Baird and Jackie met their half-sister Ingrid Pedersen for the first time on 7 December 2000 when they were present at the ceremony to place a Blue Heritage plaque on Mimi's house, commemorating the fact that Lennon had lived there. Baird and Jackie had only recently found out who Pedersen was, after being told by journalist Bill Smithies of the Liverpool Echo. Baird was shocked that Pedersen did not look anything like the Stanley or the Lennon family, having pale blue eyes and fair hair.

After releasing the book, John Lennon, My Brother—written with Giuliano, and a foreword by McCartney—Baird travelled to New York during 1989 to appear at a Beatlefest convention, and was asked if she could prove she was really Lennon's half-sister. Baird declined, saying she was not going to produce her passport, and the audience would just have to take her word for it. In 2000, Baird was present at the unveiling of six road signs, erected on major routes into Liverpool, saying, "Liverpool welcomes you – to the birthplace of THE BEATLES", and in October she planted a tree in Liverpool's Peace Garden to commemorate Lennon's birthday.

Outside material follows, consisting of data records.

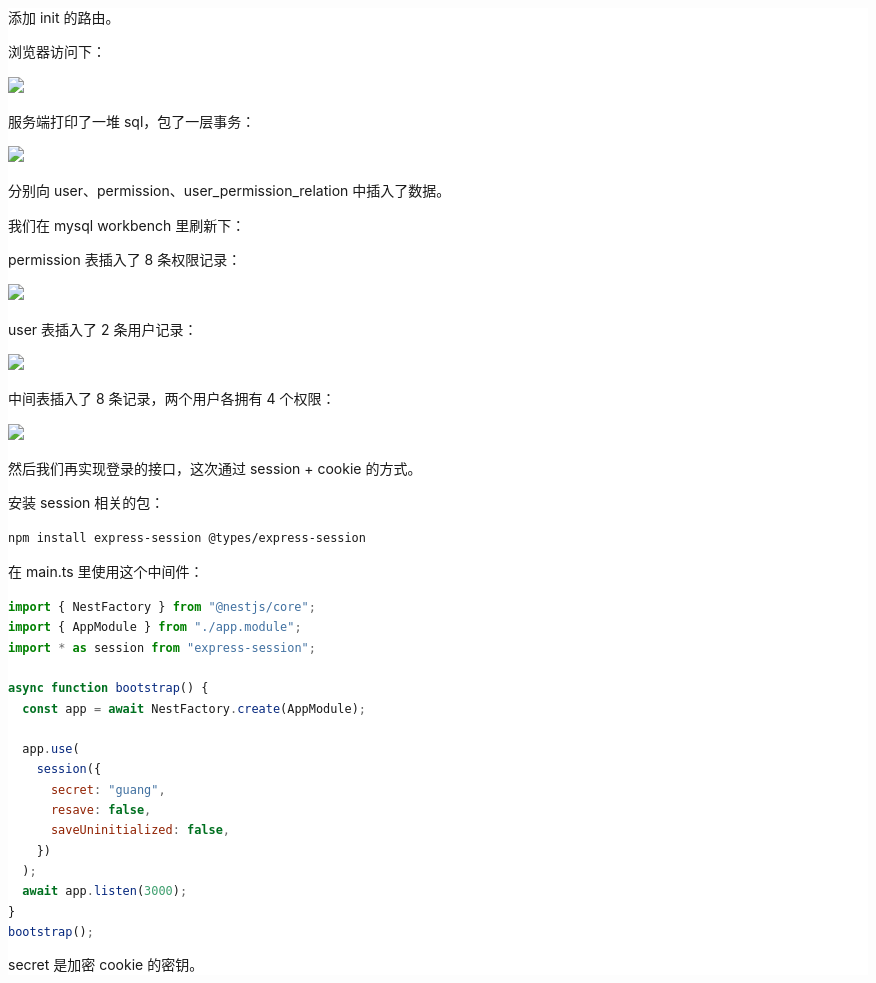 添加 init 的路由。

浏览器访问下：

![](images/image-2034.jpg)

服务端打印了一堆 sql，包了一层事务：

![](images/image-2035.jpg)

分别向 user、permission、user_permission_relation 中插入了数据。

我们在 mysql workbench 里刷新下：

permission 表插入了 8 条权限记录：

![](images/image-2036.jpg)

user 表插入了 2 条用户记录：

![](images/image-2037.jpg)

中间表插入了 8 条记录，两个用户各拥有 4 个权限：

![](images/image-2038.jpg)

然后我们再实现登录的接口，这次通过 session + cookie 的方式。

安装 session 相关的包：

```
npm install express-session @types/express-session
```

在 main.ts 里使用这个中间件：

```javascript
import { NestFactory } from "@nestjs/core";
import { AppModule } from "./app.module";
import * as session from "express-session";

async function bootstrap() {
  const app = await NestFactory.create(AppModule);

  app.use(
    session({
      secret: "guang",
      resave: false,
      saveUninitialized: false,
    })
  );
  await app.listen(3000);
}
bootstrap();
```

secret 是加密 cookie 的密钥。

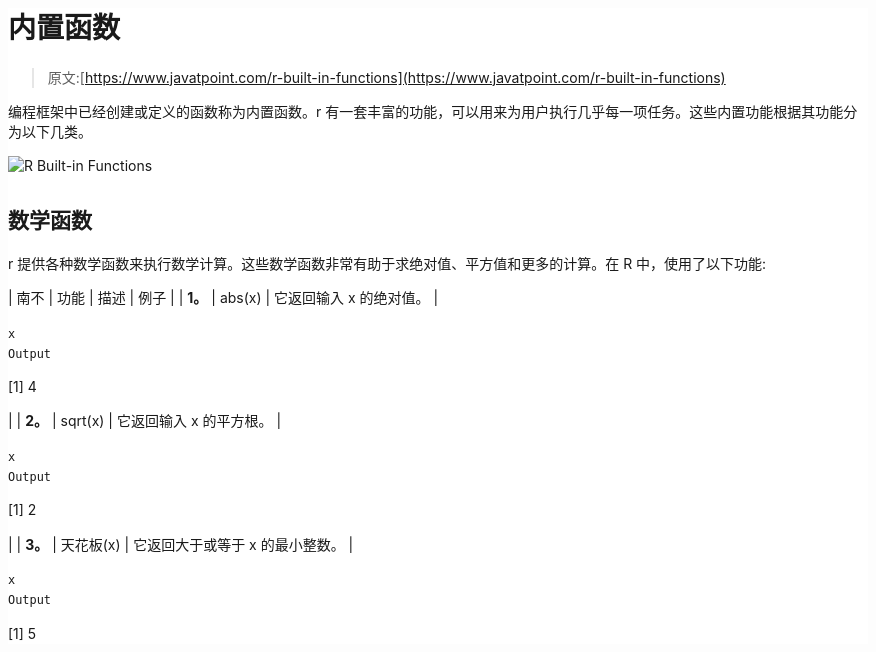 # 内置函数

> 原文:[https://www.javatpoint.com/r-built-in-functions](https://www.javatpoint.com/r-built-in-functions)

编程框架中已经创建或定义的函数称为内置函数。r 有一套丰富的功能，可以用来为用户执行几乎每一项任务。这些内置功能根据其功能分为以下几类。

![R Built-in Functions](../Images/410f3f6e31c292a4796a56873df7bb1c.png)

## 数学函数

r 提供各种数学函数来执行数学计算。这些数学函数非常有助于求绝对值、平方值和更多的计算。在 R 中，使用了以下功能:

| 南不 | 功能 | 描述 | 例子 |
| **1。** | abs(x) | 它返回输入 x 的绝对值。 | 

```
x
Output

```
[1]  4

```

```

 |
| **2。** | sqrt(x) | 它返回输入 x 的平方根。 | 

```
x
Output

```
[1]  2

```

```

 |
| **3。** | 天花板(x) | 它返回大于或等于 x 的最小整数。 | 

```
x
Output

```
[1]  5

```

```
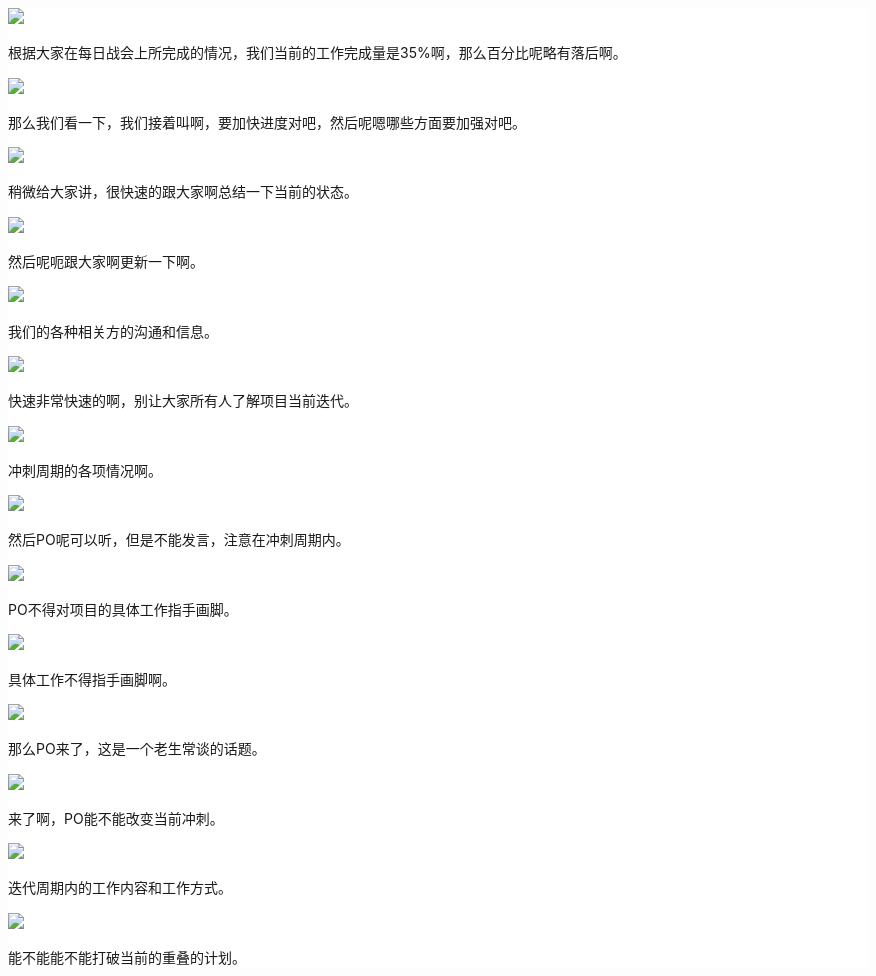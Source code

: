 ![](img/776c4cc694d1c931606f6fe5cbb830c1_631.png)

根据大家在每日战会上所完成的情况，我们当前的工作完成量是35%啊，那么百分比呢略有落后啊。

![](img/776c4cc694d1c931606f6fe5cbb830c1_633.png)

那么我们看一下，我们接着叫啊，要加快进度对吧，然后呢嗯哪些方面要加强对吧。

![](img/776c4cc694d1c931606f6fe5cbb830c1_635.png)

稍微给大家讲，很快速的跟大家啊总结一下当前的状态。

![](img/776c4cc694d1c931606f6fe5cbb830c1_637.png)

然后呢呃跟大家啊更新一下啊。

![](img/776c4cc694d1c931606f6fe5cbb830c1_639.png)

我们的各种相关方的沟通和信息。

![](img/776c4cc694d1c931606f6fe5cbb830c1_641.png)

快速非常快速的啊，别让大家所有人了解项目当前迭代。

![](img/776c4cc694d1c931606f6fe5cbb830c1_643.png)

冲刺周期的各项情况啊。

![](img/776c4cc694d1c931606f6fe5cbb830c1_645.png)

然后PO呢可以听，但是不能发言，注意在冲刺周期内。

![](img/776c4cc694d1c931606f6fe5cbb830c1_647.png)

PO不得对项目的具体工作指手画脚。

![](img/776c4cc694d1c931606f6fe5cbb830c1_649.png)

具体工作不得指手画脚啊。

![](img/776c4cc694d1c931606f6fe5cbb830c1_651.png)

那么PO来了，这是一个老生常谈的话题。

![](img/776c4cc694d1c931606f6fe5cbb830c1_653.png)

来了啊，PO能不能改变当前冲刺。

![](img/776c4cc694d1c931606f6fe5cbb830c1_655.png)

迭代周期内的工作内容和工作方式。

![](img/776c4cc694d1c931606f6fe5cbb830c1_657.png)

能不能能不能打破当前的重叠的计划。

Baird retired in 2004, and published a book called Imagine This – Growing up with my brother John Lennon, in February 2007. Baird's book was adapted into the 2009 British film Nowhere Boy. (Note: However, the credits for the completed film do not reference either the book or Baird, with sole writing credit accorded to screenwriter Matt Greenhalgh.)

From 28 to 30 September 2007, Durness held the John Lennon Northern Lights Festival which was attended by Baird (who read from Lennon's writings and her own books) and Stanley Parkes (Lennon's Scottish cousin). Parkes said, "Me and Julia [Baird] are going to be going to the old family croft to tell stories". Musicians, painters and poets from across the UK performed at the festival. Baird now lives in Chester with her partner, Roger Keys.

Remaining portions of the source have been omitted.